(Extracted records begins)
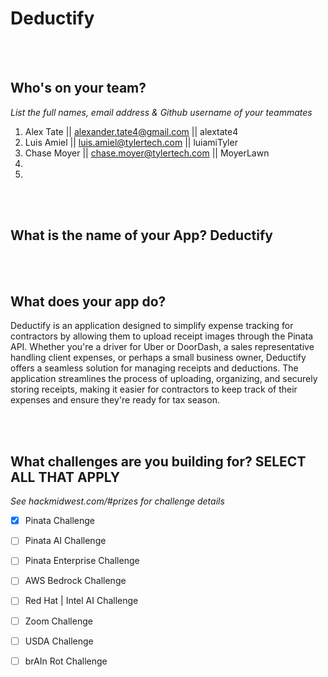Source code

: # Deductify
<br /><br />

## Who's on your team?
*List the full names,  email address & Github username of your teammates*

1.   Alex Tate  || alexander.tate4@gmail.com || alextate4
2.   Luis Amiel || luis.amiel@tylertech.com || luiamiTyler
3.   Chase Moyer || chase.moyer@tylertech.com || MoyerLawn
4.
5.

<br /><br />


## What is the name of your App? Deductify

<br /><br />
## What does your app do?
Deductify is an application designed to simplify expense tracking for contractors by allowing them to upload receipt images through the Pinata API. Whether you're a driver for Uber or DoorDash, a sales representative handling client expenses, or perhaps a small business owner, Deductify offers a seamless solution for managing receipts and deductions. The application streamlines the process of uploading, organizing, and securely storing receipts, making it easier for contractors to keep track of their expenses and ensure they're ready for tax season.

<br /><br />


## What challenges are you building for? SELECT ALL THAT APPLY
*See hackmidwest.com/#prizes for challenge details*
- [X]  Pinata Challenge
- [ ]  Pinata AI Challenge
- [ ]  Pinata Enterprise Challenge
- [ ]  AWS Bedrock Challenge
- [ ]  Red Hat | Intel AI Challenge
- [ ]  Zoom Challenge
- [ ]  USDA Challenge
- [ ]  brAIn Rot Challenge


<br /><br />
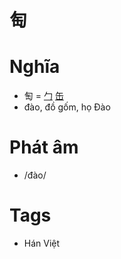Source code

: # 匋

# Nghĩa
* 匋 = [勹](勹.md) [缶](缶.md)
* đào, đồ gốm, họ Đào

# Phát âm
* /đào/

# Tags
* Hán Việt

<script>window.HANZI_FIELD='匋';</script>
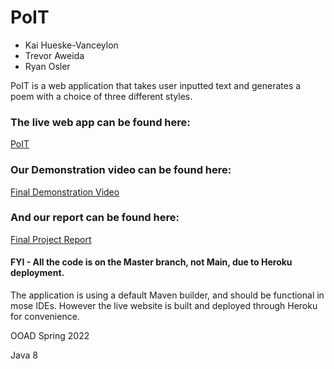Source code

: # PoIT

- Kai Hueske-Vanceylon
- Trevor Aweida
- Ryan Osler

PoIT is a web application that takes user inputted text and generates a poem with a choice of three different styles. 

### The live web app can be found here:
[PoIT](https://poit-ooad.herokuapp.com/)

### Our Demonstration video can be found here:
[Final Demonstration Video](https://drive.google.com/file/d/1GtOHTRZd-LP16Yqql9KSnrl0fog-PetU/view?usp=sharing)

### And our report can be found here:
[Final Project Report](https://drive.google.com/file/d/1ByDBL9dC2eSLQd7f2SR9NkAu1aVRxjH0/view?usp=sharing)

#### FYI - All the code is on the Master branch, not Main, due to Heroku deployment.

The application is using a default Maven builder, and should be functional in mose IDEs.
However the live website is built and deployed through Heroku for convenience. 

OOAD Spring 2022

Java 8
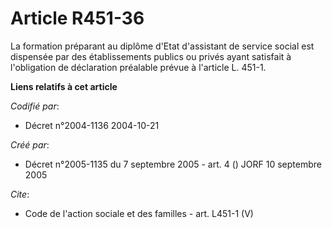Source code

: # Article R451-36

La formation préparant au diplôme d'Etat d'assistant de service social est dispensée par des établissements publics ou privés
ayant satisfait à l'obligation de déclaration préalable prévue à l'article L. 451-1.

**Liens relatifs à cet article**

_Codifié par_:

  - Décret n°2004-1136 2004-10-21

_Créé par_:

  - Décret n°2005-1135 du 7 septembre 2005 - art. 4 () JORF 10 septembre 2005

_Cite_:

  - Code de l'action sociale et des familles - art. L451-1 (V)
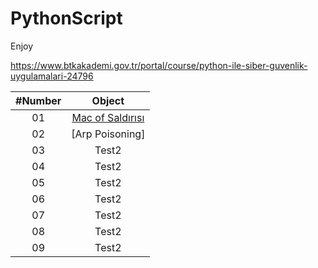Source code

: # PythonScript
Enjoy

https://www.btkakademi.gov.tr/portal/course/python-ile-siber-guvenlik-uygulamalari-24796

| #Number |                Object                 |
|:-------:|:-------------------------------------:|
|   01    | [Mac of Saldırısı](./ArpPoisoning.py) | 
|   02    |            [Arp Poisoning]            |
|   03    |                 Test2                 |
|   04    |                 Test2                 |
|   05    |                 Test2                 |
|   06    |                 Test2                 |
|   07    |                 Test2                 |
|   08    |                 Test2                 |
|   09    |                 Test2                 |

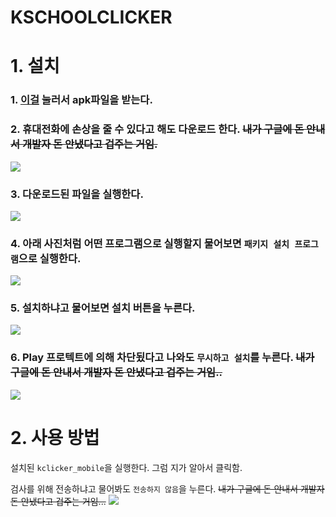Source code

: # KSCHOOLCLICKER

# 1. 설치
### 1. [이걸](https://github.com/Oein/KSCHOOLCLICKER/releases/download/m1.1.0/kclicker1.1.0.apk) 눌러서 apk파일을 받는다.

### 2. 휴대전화에 손상을 줄 수 있다고 해도 다운로드 한다. ~~내가 구글에 돈 안내서 개발자 돈 안냈다고 겁주는 거임.~~

![](https://github.com/Oein/KSCHOOLCLICKER/raw/main/Imgs/Screenshot_20221221-204112_Samsung%20Internet.jpg)

### 3. 다운로드된 파일을 실행한다.

![](https://github.com/Oein/KSCHOOLCLICKER/raw/main/Imgs/Screenshot_20221221-204118_Samsung%20Internet.jpg)

### 4. 아래 사진처럼 어떤 프로그램으로 실행할지 물어보면 `패키지 설치 프로그램`으로 실행한다.

![](https://github.com/Oein/KSCHOOLCLICKER/raw/main/Imgs/Screenshot_20221221-204124_Android%20System.jpg)

### 5. 설치하냐고 물어보면 설치 버튼을 누른다.

![](https://github.com/Oein/KSCHOOLCLICKER/blob/main/Imgs/Screenshot_20221221-204129_Package%20installer.jpg)

### 6. Play 프로텍트에 의해 차단됬다고 나와도 `무시하고 설치`를 누른다.  ~~내가 구글에 돈 안내서 개발자 돈 안냈다고 겁주는 거임..~~

![](https://github.com/Oein/KSCHOOLCLICKER/blob/main/Imgs/Screenshot_20221221-204802_Google%20Play%20Store.jpg)

# 2. 사용 방법
설치된 `kclicker_mobile`을 실행한다. 그럼 지가 알아서 클릭함.

검사를 위해 전송하냐고 물어봐도 `전송하지 않음`을 누른다. ~~내가 구글에 돈 안내서 개발자 돈 안냈다고 겁주는 거임...~~
![](https://github.com/Oein/KSCHOOLCLICKER/raw/main/Imgs/Screenshot_20221221-204821_Google%20Play%20Store.jpg)
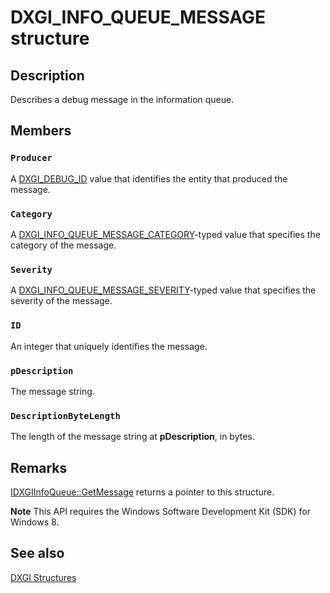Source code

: # DXGI_INFO_QUEUE_MESSAGE structure

## Description

Describes a debug message in the information queue.

## Members

### `Producer`

A [DXGI_DEBUG_ID](https://learn.microsoft.com/windows/desktop/direct3ddxgi/dxgi-debug-id) value that identifies the entity that produced the message.

### `Category`

A [DXGI_INFO_QUEUE_MESSAGE_CATEGORY](https://learn.microsoft.com/windows/desktop/api/dxgidebug/ne-dxgidebug-dxgi_info_queue_message_category)-typed value that specifies the category of the message.

### `Severity`

A [DXGI_INFO_QUEUE_MESSAGE_SEVERITY](https://learn.microsoft.com/windows/desktop/api/dxgidebug/ne-dxgidebug-dxgi_info_queue_message_severity)-typed value that specifies the severity of the message.

### `ID`

An integer that uniquely identifies the message.

### `pDescription`

The message string.

### `DescriptionByteLength`

The length of the message string at **pDescription**, in bytes.

## Remarks

[IDXGIInfoQueue::GetMessage](https://learn.microsoft.com/windows/desktop/api/dxgidebug/nf-dxgidebug-idxgiinfoqueue-getmessage) returns a pointer to this structure.

**Note** This API requires the Windows Software Development Kit (SDK) for Windows 8.

## See also

[DXGI Structures](https://learn.microsoft.com/windows/desktop/direct3ddxgi/d3d10-graphics-reference-dxgi-structures)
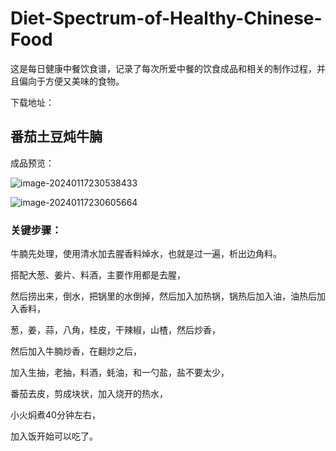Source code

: # Diet-Spectrum-of-Healthy-Chinese-Food
这是每日健康中餐饮食谱，记录了每次所爱中餐的饮食成品和相关的制作过程，并且偏向于方便又美味的食物。

下载地址：

## 番茄土豆炖牛腩

成品预览：

![image-20240117230538433](https://githubwiki.oss-cn-shanghai.aliyuncs.com/img/typroa/image-20240117230538433.png)

![image-20240117230605664](https://githubwiki.oss-cn-shanghai.aliyuncs.com/img/typroa/image-20240117230605664.png)

### 关键步骤：

牛腩先处理，使用清水加去腥香料焯水，也就是过一遍，析出边角料。

搭配大葱、姜片、料酒，主要作用都是去腥，



然后捞出来，倒水，把锅里的水倒掉，然后加入加热锅，锅热后加入油，油热后加入香料，

葱，姜，蒜，八角，桂皮，干辣椒，山楂，然后炒香，



然后加入牛腩炒香，在翻炒之后，



加入生抽，老抽，料酒，蚝油，和一勺盐，盐不要太少，



番茄去皮，剪成块状，加入烧开的热水，



小火焖煮40分钟左右，



加入饭开始可以吃了。
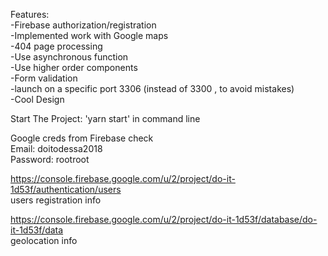 Features:   
-Firebase authorization/registration  
-Implemented work with Google maps  
-404 page processing  
-Use asynchronous function  
-Use higher order components  
-Form validation  
-launch on a specific port 3306 (instead of 3300 , to avoid mistakes)   
-Cool Design  

Start The Project: 'yarn start' in command line

Google creds from Firebase check   
Email: doitodessa2018    
Password: rootroot    

https://console.firebase.google.com/u/2/project/do-it-1d53f/authentication/users       
users registration info

https://console.firebase.google.com/u/2/project/do-it-1d53f/database/do-it-1d53f/data     
geolocation info
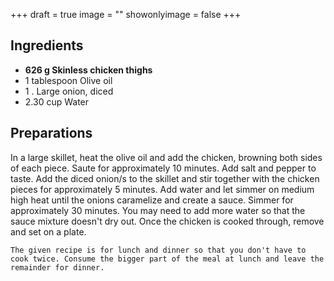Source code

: +++
draft = true
image = ""
showonlyimage = false
+++


## Ingredients

- **626 g Skinless chicken thighs**
- 1 tablespoon Olive oil
- 1 . Large onion, diced
- 2.30 cup Water

## Preparations

In a large skillet, heat the olive oil and add the chicken, browning both sides of each piece. Saute for approximately 10 minutes. Add salt and pepper to taste. Add the diced onion/s to the skillet and stir together with the chicken pieces for approximately 5 minutes. Add water and let simmer on medium high heat until the onions caramelize and create a sauce. Simmer for approximately 30 minutes. You may need to add more water so that the sauce mixture doesn't dry out. Once the chicken is cooked through, remove and set on a plate.  

`The given recipe is for lunch and dinner so that you don't have to cook twice. Consume the bigger part of the meal at lunch and leave the remainder for dinner.`
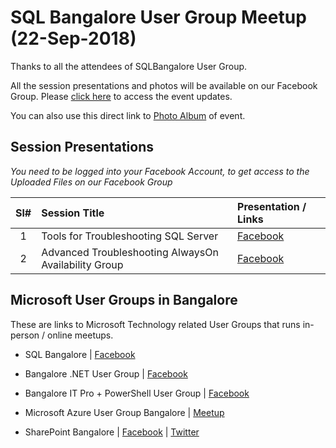 # SQL Bangalore User Group Meetup (22-Sep-2018)

Thanks to all the attendees of SQLBangalore User Group.  

All the session presentations and photos will be available on our Facebook Group. Please [click here](https://www.facebook.com/groups/SQLBangalore/   "Facebook") to access the event updates.

You can also use this direct link to [Photo Album](https://www.facebook.com/media/set/?set=oa.2117520931612606&type=3   "SQL Bangalore User Group Meeting - 22 Sep 2018") of event.

## Session Presentations

<i>You need to be logged into your Facebook Account, to get access to the Uploaded Files on our Facebook Group</i>

| Sl# | Session Title | Presentation / Links |
|:---:|:---------|:------------|
| 1 | Tools for Troubleshooting SQL Server | [Facebook](https://www.facebook.com/groups/SQLBangalore/permalink/2113893361975363/  "PDF on Facebook")  |
| 2 | Advanced Troubleshooting AlwaysOn Availability Group | [Facebook](https://www.facebook.com/groups/SQLBangalore/permalink/2114899661874733/  "PDF on Facebook")  |

## Microsoft User Groups in Bangalore
These are links to Microsoft Technology related User Groups that runs in-person / online meetups.
* SQL Bangalore | [Facebook](https://www.facebook.com/groups/SQLBangalore/   "Facebook")

* Bangalore .NET User Group | [Facebook](https://www.facebook.com/groups/BDotNet/  "Facebook")

* Bangalore IT Pro + PowerShell User Group | [Facebook](https://www.facebook.com/groups/psbug/ "Facebook")

* Microsoft Azure User Group Bangalore | [Meetup](https://www.meetup.com/Microsoft-Azure-Bangalore/  "Meetup")

* SharePoint Bangalore | [Facebook](https://www.facebook.com/groups/spbangalore/ "Facebook") | [Twitter](https://twitter.com/spbangalore "Twitter")
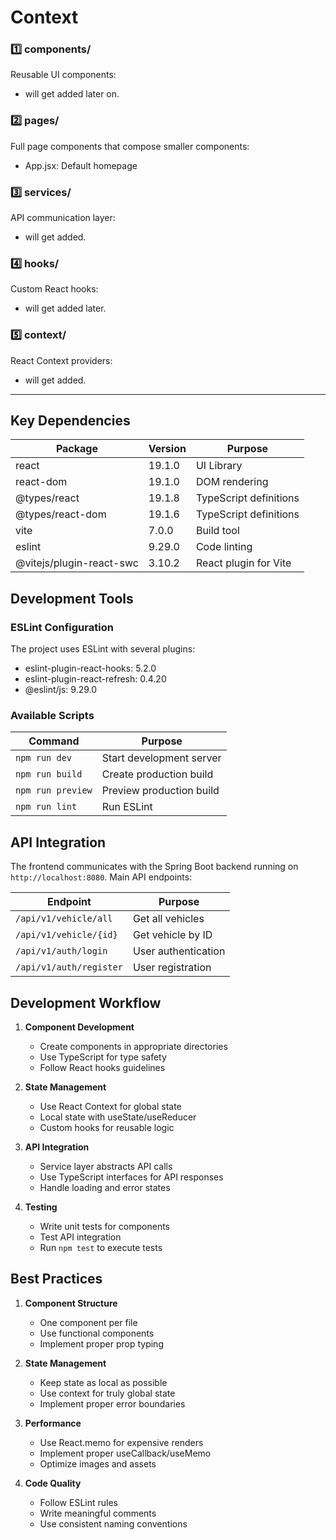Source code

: # Context

### 1️⃣ **components/**
Reusable UI components:
- will get added later on.

### 2️⃣ **pages/**
Full page components that compose smaller components:
- App.jsx: Default homepage

### 3️⃣ **services/**
API communication layer:
- will get added.
### 4️⃣ **hooks/**
Custom React hooks:
- will get added later.

### 5️⃣ **context/**
React Context providers:
- will get added.

---

## Key Dependencies

| Package | Version | Purpose |
|---------|---------|---------|
| react | 19.1.0 | UI Library |
| react-dom | 19.1.0 | DOM rendering |
| @types/react | 19.1.8 | TypeScript definitions |
| @types/react-dom | 19.1.6 | TypeScript definitions |
| vite | 7.0.0 | Build tool |
| eslint | 9.29.0 | Code linting |
| @vitejs/plugin-react-swc | 3.10.2 | React plugin for Vite |

## Development Tools

### ESLint Configuration
The project uses ESLint with several plugins:
- eslint-plugin-react-hooks: 5.2.0
- eslint-plugin-react-refresh: 0.4.20
- @eslint/js: 9.29.0

### Available Scripts

| Command | Purpose |
|---------|---------|
| `npm run dev` | Start development server |
| `npm run build` | Create production build |
| `npm run preview` | Preview production build |
| `npm run lint` | Run ESLint |

## API Integration

The frontend communicates with the Spring Boot backend running on `http://localhost:8080`. Main API endpoints:

| Endpoint | Purpose |
|----------|---------|
| `/api/v1/vehicle/all` | Get all vehicles |
| `/api/v1/vehicle/{id}` | Get vehicle by ID |
| `/api/v1/auth/login` | User authentication |
| `/api/v1/auth/register` | User registration |

## Development Workflow

1. **Component Development**
    - Create components in appropriate directories
    - Use TypeScript for type safety
    - Follow React hooks guidelines

2. **State Management**
    - Use React Context for global state
    - Local state with useState/useReducer
    - Custom hooks for reusable logic

3. **API Integration**
    - Service layer abstracts API calls
    - Use TypeScript interfaces for API responses
    - Handle loading and error states

4. **Testing**
    - Write unit tests for components
    - Test API integration
    - Run `npm test` to execute tests

## Best Practices

1. **Component Structure**
    - One component per file
    - Use functional components
    - Implement proper prop typing

2. **State Management**
    - Keep state as local as possible
    - Use context for truly global state
    - Implement proper error boundaries

3. **Performance**
    - Use React.memo for expensive renders
    - Implement proper useCallback/useMemo
    - Optimize images and assets

4. **Code Quality**
    - Follow ESLint rules
    - Write meaningful comments
    - Use consistent naming conventions
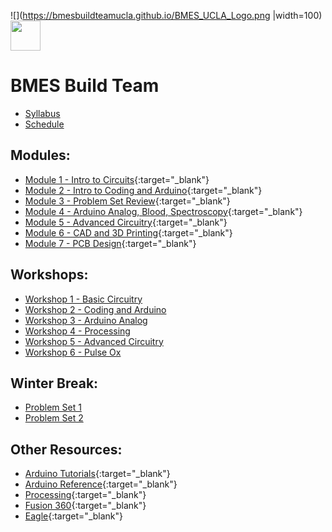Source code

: ![](https://bmesbuildteamucla.github.io/BMES_UCLA_Logo.png |width=100)
<img src="https://bmesbuildteamucla.github.io/BMES_UCLA_Logo.png" width="48">
# BMES Build Team

* [Syllabus](https://bmesbuildteamucla.github.io/syllabus)
* [Schedule](https://bmesbuildteamucla.github.io/schedule)

## Modules:
* [Module 1 - Intro to Circuits](https://docs.google.com/presentation/d/1rnGSZVT_f5d4Geiwm_Hdmsl-jOSwaQ6f_f_MQLEAwOY/edit?usp=sharing){:target="_blank"}
* [Module 2 - Intro to Coding and Arduino](https://docs.google.com/presentation/d/13ZlGCQUDog1ZQfHHDlPwNeO-B1tiUufwulF5tbQ2DMQ/edit?usp=sharing){:target="_blank"}
* [Module 3 - Problem Set Review](https://docs.google.com/presentation/d/1ruprufDIADgE5s4wj5cUONprI1OkiPrRR8QqiEbsdHs/edit?usp=sharing){:target="_blank"}
* [Module 4 - Arduino Analog, Blood, Spectroscopy](https://docs.google.com/presentation/d/1QuGma4E4DSfbu75ah3X2IF6ZjzAduQZ12NcyM6rkC1Y/edit?usp=sharing){:target="_blank"}
* [Module 5 - Advanced Circuitry](https://docs.google.com/presentation/d/1vwsfHi2Pflbith8Sc7Omh9QFmZqjTS_uf7b7TmOnddM/edit?usp=sharing){:target="_blank"}
* [Module 6 - CAD and 3D Printing](https://docs.google.com/presentation/d/1RDshwkJUQud9CRptHAF7yrQGRXJNLHwiaCfa4hN73uM/edit?usp=sharig){:target="_blank"}
* [Module 7 - PCB Design](https://docs.google.com/presentation/d/1a9UcMGXtBZa6nYkGyeF7D-Wecjr_owqN8O3C9EpJRV0/edit?usp=sharing){:target="_blank"}

## Workshops:
* [Workshop 1 - Basic Circuitry](https://bmesbuildteamucla.github.io/workshops/workshop-1--basic-circuitry)
* [Workshop 2 - Coding and Arduino](https://bmesbuildteamucla.github.io/workshops/workshop-2--coding-and-arduino)
* [Workshop 3 - Arduino Analog](https://bmesbuildteamucla.github.io/workshops/workshop-3--arduino-analog)
* [Workshop 4 - Processing](https://bmesbuildteamucla.github.io/workshops/workshop-4--processing)
* [Workshop 5 - Advanced Circuitry](https://bmesbuildteamucla.github.io/workshops/workshop-5--advanced-circuitry)
* [Workshop 6 - Pulse Ox](https://bmesbuildteamucla.github.io/workshops/workshop-6--pulse-ox)

## Winter Break:
* [Problem Set 1](https://bmesbuildteamucla.github.io/winter-break/problem-set-1)
* [Problem Set 2](https://bmesbuildteamucla.github.io/winter-break/problem-set-2)

## Other Resources:
* [Arduino Tutorials](https://www.arduino.cc/en/Tutorial/HomePage){:target="_blank"}
* [Arduino Reference](https://www.arduino.cc/reference/en/){:target="_blank"}
* [Processing](https://processing.org/){:target="_blank"}
* [Fusion 360](https://www.autodesk.com/campaigns/education/fusion-360){:target="_blank"}
* [Eagle](https://www.autodesk.com/products/eagle/overview){:target="_blank"}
(Extracted records ends)
Without any pictures, reproduce the lines from the first one in the material through the line that has "## What challenges", exactly as they appear.

Your solution >>
Source code

: # Deductify
<br /><br />

## Who's on your team?
*List the full names,  email address & Github username of your teammates*

1.   Alex Tate  || alexander.tate4@gmail.com || alextate4
2.   Luis Amiel || luis.amiel@tylertech.com || luiamiTyler
3.   Chase Moyer || chase.moyer@tylertech.com || MoyerLawn
4.
5.

<br /><br />


## What is the name of your App? Deductify

<br /><br />
## What does your app do?
Deductify is an application designed to simplify expense tracking for contractors by allowing them to upload receipt images through the Pinata API. Whether you're a driver for Uber or DoorDash, a sales representative handling client expenses, or perhaps a small business owner, Deductify offers a seamless solution for managing receipts and deductions. The application streamlines the process of uploading, organizing, and securely storing receipts, making it easier for contractors to keep track of their expenses and ensure they're ready for tax season.

<br /><br />


## What challenges are you building for? SELECT ALL THAT APPLY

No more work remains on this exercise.